• **Task brief**: From the records below, copy each line in which the string "cost" occurs.

Data Block Start

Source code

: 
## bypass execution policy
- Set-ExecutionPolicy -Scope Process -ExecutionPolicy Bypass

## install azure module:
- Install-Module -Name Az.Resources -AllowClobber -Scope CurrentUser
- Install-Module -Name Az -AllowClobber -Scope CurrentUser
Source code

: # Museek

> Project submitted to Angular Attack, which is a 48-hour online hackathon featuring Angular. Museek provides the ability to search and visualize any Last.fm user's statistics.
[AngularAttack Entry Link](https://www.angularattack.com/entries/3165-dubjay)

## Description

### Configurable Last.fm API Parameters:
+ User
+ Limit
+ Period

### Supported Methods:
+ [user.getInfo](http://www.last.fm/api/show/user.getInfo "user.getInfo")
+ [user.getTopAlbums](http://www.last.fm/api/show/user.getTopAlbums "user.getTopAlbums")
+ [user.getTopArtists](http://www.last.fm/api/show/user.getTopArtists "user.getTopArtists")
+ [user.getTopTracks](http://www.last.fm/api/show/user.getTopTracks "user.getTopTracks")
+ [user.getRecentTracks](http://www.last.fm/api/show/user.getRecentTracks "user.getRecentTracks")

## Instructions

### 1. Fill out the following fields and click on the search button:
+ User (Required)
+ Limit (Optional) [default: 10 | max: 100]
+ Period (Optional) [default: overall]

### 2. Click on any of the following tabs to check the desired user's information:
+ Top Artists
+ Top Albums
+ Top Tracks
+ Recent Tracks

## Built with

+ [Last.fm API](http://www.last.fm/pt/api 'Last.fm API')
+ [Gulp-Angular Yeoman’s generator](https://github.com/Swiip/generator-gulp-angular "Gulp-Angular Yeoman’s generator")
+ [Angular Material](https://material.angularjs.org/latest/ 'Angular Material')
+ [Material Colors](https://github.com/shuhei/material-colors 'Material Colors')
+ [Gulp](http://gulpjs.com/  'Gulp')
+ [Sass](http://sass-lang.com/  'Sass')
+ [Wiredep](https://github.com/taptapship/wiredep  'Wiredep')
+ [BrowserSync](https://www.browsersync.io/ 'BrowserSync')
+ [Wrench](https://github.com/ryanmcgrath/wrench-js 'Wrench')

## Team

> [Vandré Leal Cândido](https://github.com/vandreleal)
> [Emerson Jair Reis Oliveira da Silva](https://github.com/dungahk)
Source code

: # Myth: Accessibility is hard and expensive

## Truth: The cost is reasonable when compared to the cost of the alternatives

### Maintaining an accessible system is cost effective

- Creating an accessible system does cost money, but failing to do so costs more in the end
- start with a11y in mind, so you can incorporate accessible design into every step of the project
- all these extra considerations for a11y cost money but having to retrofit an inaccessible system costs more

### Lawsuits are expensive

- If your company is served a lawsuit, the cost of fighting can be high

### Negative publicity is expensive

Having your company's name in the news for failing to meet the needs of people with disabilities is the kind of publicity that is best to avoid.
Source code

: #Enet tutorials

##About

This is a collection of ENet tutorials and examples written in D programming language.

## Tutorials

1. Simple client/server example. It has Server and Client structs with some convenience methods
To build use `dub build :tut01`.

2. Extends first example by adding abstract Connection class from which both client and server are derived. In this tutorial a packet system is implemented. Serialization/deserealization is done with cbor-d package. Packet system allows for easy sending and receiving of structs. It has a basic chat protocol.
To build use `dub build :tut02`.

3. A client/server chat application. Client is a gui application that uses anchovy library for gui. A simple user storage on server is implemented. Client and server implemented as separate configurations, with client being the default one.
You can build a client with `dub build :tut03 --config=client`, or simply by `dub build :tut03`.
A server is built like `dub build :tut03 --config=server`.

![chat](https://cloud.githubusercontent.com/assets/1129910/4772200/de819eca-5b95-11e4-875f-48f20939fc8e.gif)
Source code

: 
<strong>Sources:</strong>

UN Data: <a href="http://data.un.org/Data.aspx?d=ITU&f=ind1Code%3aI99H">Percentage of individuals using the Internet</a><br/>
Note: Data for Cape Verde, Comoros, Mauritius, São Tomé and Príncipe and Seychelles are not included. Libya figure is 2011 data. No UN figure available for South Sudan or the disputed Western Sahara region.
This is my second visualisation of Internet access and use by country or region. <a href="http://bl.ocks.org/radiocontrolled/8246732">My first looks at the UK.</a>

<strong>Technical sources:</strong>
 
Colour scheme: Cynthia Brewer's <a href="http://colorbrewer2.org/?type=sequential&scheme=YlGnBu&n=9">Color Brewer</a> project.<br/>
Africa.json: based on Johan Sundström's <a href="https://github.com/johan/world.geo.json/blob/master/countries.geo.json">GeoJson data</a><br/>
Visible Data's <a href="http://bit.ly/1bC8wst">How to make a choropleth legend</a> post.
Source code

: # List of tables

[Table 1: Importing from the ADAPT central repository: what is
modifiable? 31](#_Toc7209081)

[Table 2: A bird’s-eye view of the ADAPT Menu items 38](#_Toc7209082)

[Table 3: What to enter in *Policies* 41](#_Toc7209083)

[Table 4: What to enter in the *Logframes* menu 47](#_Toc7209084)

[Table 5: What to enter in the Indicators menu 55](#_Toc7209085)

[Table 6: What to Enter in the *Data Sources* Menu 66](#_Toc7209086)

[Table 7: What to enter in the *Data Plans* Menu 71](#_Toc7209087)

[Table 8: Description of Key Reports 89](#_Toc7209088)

Data Block End

• **Written solution**:
## Truth: The cost is reasonable when compared to the cost of the alternatives
### Maintaining an accessible system is cost effective
- Creating an accessible system does cost money, but failing to do so costs more in the end
- all these extra considerations for a11y cost money but having to retrofit an inaccessible system costs more
- If your company is served a lawsuit, the cost of fighting can be high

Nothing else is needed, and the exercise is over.